**What to work on**.
Only the stretch below from the line holding "in negative" through the line holding "The smallness of" should be restated, word for word and with both ends included; pictures stay out.

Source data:
--
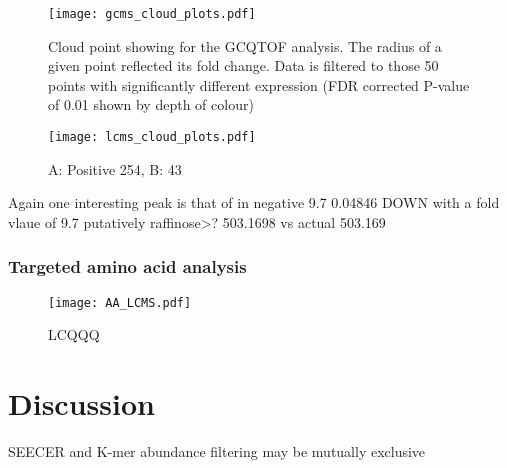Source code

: 

\begin{figure}
    \texttt{[image: gcms\_cloud\_plots.pdf]}
    \caption[GCQTOF Cloud Plot]{Cloud point showing for the GCQTOF analysis. 
    The radius of a given point reflected its fold change.
    Data is filtered to those 50 points with significantly 
different expression (FDR corrected P-value of 0.01 shown by 
depth of colour)}
    \label{fig:gcms_clouds}
\end{figure}

\begin{figure}
    \texttt{[image: lcms\_cloud\_plots.pdf]}
    \caption[LCQTOF Cloud Plots]{A: Positive 254,  B: 43}
    \label{fig:lcms_clouds}
\end{figure}


%


Again one interesting peak is that of 
in negative
9.7 0.04846 DOWN with a fold vlaue of 9.7
putatively raffinose>? 503.1698  vs actual 503.169
    

\subsubsection{Targeted amino acid analysis}



\begin{figure}
    \texttt{[image: AA\_LCMS.pdf]}
    \caption[LCQQQ Quantitative Analysis of Amino Acids]{LCQQQ}
    \label{fig:amino_acids}
\end{figure}









\section{Discussion}

SEECER and K-mer abundance filtering may be mutually exclusive

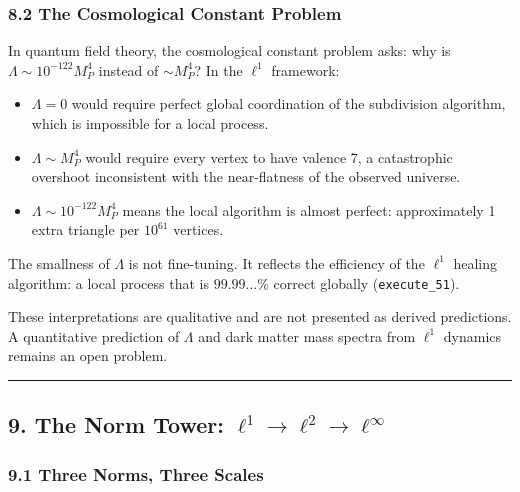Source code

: \documentclass[
]{article}
\providecommand{\tightlist}{%
  \setlength{\itemsep}{0pt}\setlength{\parskip}{0pt}}
\begin{document}
\subsubsection{8.2 The Cosmological Constant
Problem}\label{the-cosmological-constant-problem}

In quantum field theory, the cosmological constant problem asks: why is
\(\Lambda \sim 10^{-122} M_P^4\) instead of \(\sim M_P^4\)? In the
\(\ell^1\) framework:

\begin{itemize}
\tightlist
\item
  \(\Lambda = 0\) would require perfect global coordination of the
  subdivision algorithm, which is impossible for a local process.
\item
  \(\Lambda \sim M_P^4\) would require every vertex to have valence 7, a
  catastrophic overshoot inconsistent with the near-flatness of the
  observed universe.
\item
  \(\Lambda \sim 10^{-122} M_P^4\) means the local algorithm is almost
  perfect: approximately 1 extra triangle per \(10^{61}\) vertices.
\end{itemize}

The smallness of \(\Lambda\) is not fine-tuning. It reflects the
efficiency of the \(\ell^1\) healing algorithm: a local process that is
\(99.99\ldots\%\) correct globally (\texttt{execute\_51}).

These interpretations are qualitative and are not presented as derived
predictions. A quantitative prediction of \(\Lambda\) and dark matter
mass spectra from \(\ell^1\) dynamics remains an open problem.

\begin{center}\rule{0.5\linewidth}{0.5pt}\end{center}

\subsection{\texorpdfstring{9. The Norm Tower:
\(\ell^1 \to \ell^2 \to \ell^\infty\)}{9. The Norm Tower: \textbackslash ell\^{}1 \textbackslash to \textbackslash ell\^{}2 \textbackslash to \textbackslash ell\^{}\textbackslash infty}}\label{the-norm-tower-ell1-to-ell2-to-ellinfty}

\subsubsection{9.1 Three Norms, Three
Scales}\label{three-norms-three-scales}
\end{document}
--
**Result of this task**.
in negative
9.7 0.04846 DOWN with a fold vlaue of 9.7
putatively raffinose>? 503.1698  vs actual 503.169
    

\subsubsection{Targeted amino acid analysis}



\begin{figure}
    \texttt{[image: AA\_LCMS.pdf]}
    \caption[LCQQQ Quantitative Analysis of Amino Acids]{LCQQQ}
    \label{fig:amino_acids}
\end{figure}









\section{Discussion}

SEECER and K-mer abundance filtering may be mutually exclusive

Source code

: \documentclass[
]{article}
\providecommand{\tightlist}{%
  \setlength{\itemsep}{0pt}\setlength{\parskip}{0pt}}
\begin{document}
\subsubsection{8.2 The Cosmological Constant
Problem}\label{the-cosmological-constant-problem}

In quantum field theory, the cosmological constant problem asks: why is
\(\Lambda \sim 10^{-122} M_P^4\) instead of \(\sim M_P^4\)? In the
\(\ell^1\) framework:

\begin{itemize}
\tightlist
\item
  \(\Lambda = 0\) would require perfect global coordination of the
  subdivision algorithm, which is impossible for a local process.
\item
  \(\Lambda \sim M_P^4\) would require every vertex to have valence 7, a
  catastrophic overshoot inconsistent with the near-flatness of the
  observed universe.
\item
  \(\Lambda \sim 10^{-122} M_P^4\) means the local algorithm is almost
  perfect: approximately 1 extra triangle per \(10^{61}\) vertices.
\end{itemize}

The smallness of \(\Lambda\) is not fine-tuning. It reflects the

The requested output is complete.